``mod1`` based Periodic Indexing on GPUs

I am using the following approach to apply boundary conditions using mod1 for my Simulation code, that I want to be performant on GPUs:

struct DirichletArray{arr<:AbstractArray, T}
    data::arr
    core_boundary_value::T
    edge_boundary_value::T
end

function Base.getindex(arr::DirichletArray, i::Integer, j::Integer)
    nₓ, nᵧ = size(arr.data)
    if i < 1
        # Left/Upper Dirichlet boundary (i < 1)
        return arr.core_boundary_value
    elseif i > nₓ
        # Right/Lower Dirichlet boundary (i > nₓ)
        return arr.edge_boundary_value
    else
        # Periodic in y
        return @inbounds arr.data[i, mod1(j, nᵧ)]
    end
end

Base.size(arr::DirichletArray) = size(arr.data)

Base.length(arr::DirichletArray) = length(arr.data)

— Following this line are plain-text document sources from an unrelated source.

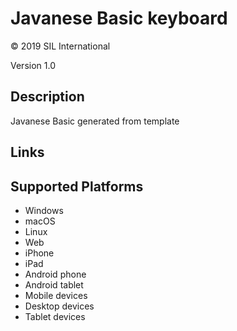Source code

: Javanese Basic keyboard
==============

© 2019 SIL International

Version 1.0

Description
-----------

Javanese Basic generated from template

Links
-----

Supported Platforms
-------------------
 * Windows
 * macOS
 * Linux
 * Web
 * iPhone
 * iPad
 * Android phone
 * Android tablet
 * Mobile devices
 * Desktop devices
 * Tablet devices

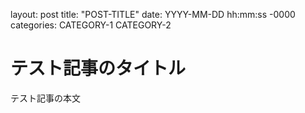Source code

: layout: post
title: "POST-TITLE"
date: YYYY-MM-DD hh:mm:ss -0000
categories: CATEGORY-1 CATEGORY-2

# テスト記事のタイトル
テスト記事の本文
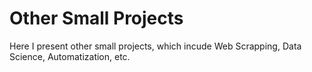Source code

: # Other Small Projects

Here I present other small projects, which incude Web Scrapping, Data Science, Automatization, etc.
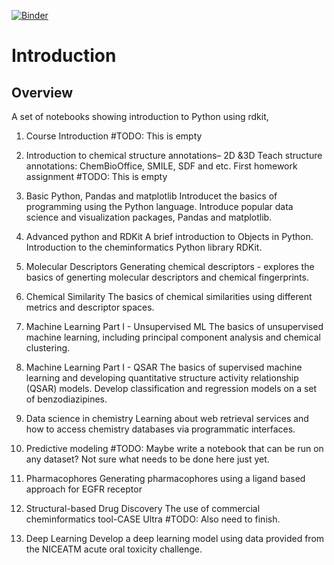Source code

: 
[![Binder](https://mybinder.org/badge_logo.svg)](https://mybinder.org/v2/gh/russodanielp/intro_cheminformatics/HEAD)

# Introduction



## Overview

A set of notebooks showing introduction to Python using rdkit, 

1) Course Introduction
#TODO: This is empty

2)  Introduction to chemical structure annotations– 2D &3D
Teach structure annotations: ChemBioOffice, SMILE, SDF and etc. First homework assignment
#TODO: This is empty

3) Basic Python, Pandas and matplotlib
Introducet the basics of programming using the Python language.  Introduce popular data science and visualization packages, Pandas and matplotlib.

5) Advanced python and RDKit 
A brief introduction to Objects in Python.  Introduction to the cheminformatics Python library RDKit.

4) Molecular Descriptors 
Generating chemical descriptors - explores the basics of generting molecular descriptors and chemical fingerprints.

6) Chemical Similarity
The basics of chemical similarities using different metrics and descriptor spaces.

7) Machine Learning Part I - Unsupervised ML
The basics of unsupervised machine learning, including principal component analysis and chemical clustering. 

8) Machine Learning Part I - QSAR
The basics of supervised machine learning and developing quantitative structure activity relationship (QSAR) models.  Develop classification and regression models on a set of benzodiazipines. 

9) Data science in chemistry
Learning about web retrieval services and how to access chemistry databases via programmatic interfaces.

10) Predictive modeling
#TODO: Maybe write a notebook that can be run on any dataset?  Not sure what needs to be done here just yet.  

11) Pharmacophores
Generating pharmacophores using a ligand based approach for EGFR receptor

12) Structural-based Drug Discovery
The use of commercial cheminformatics tool-CASE Ultra
#TODO: Also need to finish.  

13) Deep Learning 
Develop a deep learning model using data provided from the NICEATM acute oral toxicity challenge.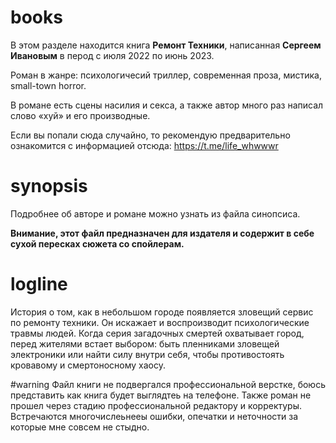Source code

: # books
В этом разделе находится книга **Ремонт Техники**, написанная **Сергеем Ивановым** в перод с июля 2022 по июнь 2023.

Роман в жанре: психологичесий триллер, современная проза, мистика, small-town horror.

В романе есть сцены насилия и секса, а также автор много раз написал слово «хуй» и его производные.

Если вы попали сюда случайно, то рекомендую предварительно ознакомится с информацией отсюда: https://t.me/life_whwwwr
# synopsis
Подробнее об авторе и романе можно узнать из файла синопсиса.

**Внимание, этот файл предназначен для издателя и содержит в себе сухой пересках сюжета со спойлерам.**

# logline
История о том, как в небольшом городе появляется зловещий сервис по ремонту техники. Он искажает и воспроизводит психологические травмы людей.
Когда серия загадочных смертей охватывает город, перед жителями встает выбором: быть пленниками зловещей электроники или найти силу внутри себя, чтобы противостоять кровавому и смертоносному хаосу.

#warning
Файл книги не подвергался профессиональной верстке, боюсь представить как книга будет выглядтеь на телефоне.
Также роман не прошел через стадию профессиональной редактору и корректуры. Встречаются многочислеьнееы ошибки, опечатки и неточности за которые мне совсем не стыдно.  

 
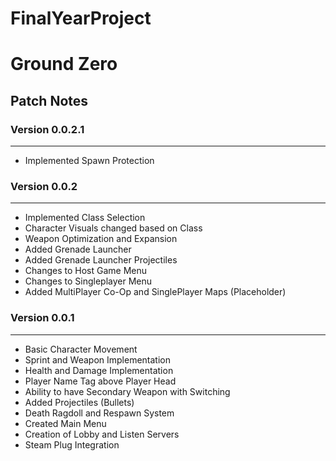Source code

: # FinalYearProject

# Ground Zero 

## Patch Notes

### Version 0.0.2.1
------
* Implemented Spawn Protection

### Version 0.0.2
------
* Implemented Class Selection
* Character Visuals changed based on Class
* Weapon Optimization and Expansion
* Added Grenade Launcher
* Added Grenade Launcher Projectiles
* Changes to Host Game Menu
* Changes to Singleplayer Menu
* Added MultiPlayer Co-Op and SinglePlayer Maps (Placeholder)

### Version 0.0.1
------
* Basic Character Movement
* Sprint and Weapon Implementation
* Health and Damage Implementation
* Player Name Tag above Player Head
* Ability to have Secondary Weapon with Switching
* Added Projectiles (Bullets)
* Death Ragdoll and Respawn System
* Created Main Menu
* Creation of Lobby and Listen Servers
* Steam Plug Integration

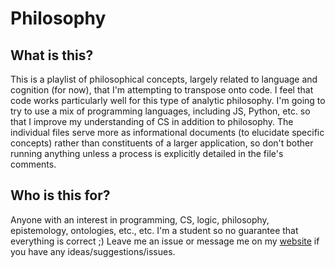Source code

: # Philosophy

## What is this?
This is a playlist of philosophical concepts, largely related to language and cognition (for now), that I'm attempting to transpose onto code. I feel that code works particularly well for this type of analytic philosophy. I'm going to try to use a mix of programming languages, including JS, Python, etc. so that I improve my understanding of CS in addition to philosophy. The individual files serve more as informational documents (to elucidate specific concepts) rather than constituents of a larger application, so don't bother running anything unless a process is explicitly detailed in the file's comments.

## Who is this for?
Anyone with an interest in programming, CS, logic, philosophy, epistemology, ontologies, etc., etc. I'm a student so no guarantee that everything is correct ;) Leave me an issue or message me on my [website](https://gyan.biz) if you have any ideas/suggestions/issues.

I am using the following function to create the array:

function array_with_bounds(gpuArrayType, nx, ny, boundary)
    array = gpuArrayType{Float64}(undef, nx, ny)
    if boundary == "dirichlet"
        n_core = 1.5
        n_edge = 0.5
        return DirichletArray(array, n_core, n_edge)
    else
        error("Unknown boundary type: $(boundary)")
    end
end

I am concerned about performance on GPUs since doing it this way seems like using scalar indexing. When I run it, it doesn’t return a scalar indexing error though.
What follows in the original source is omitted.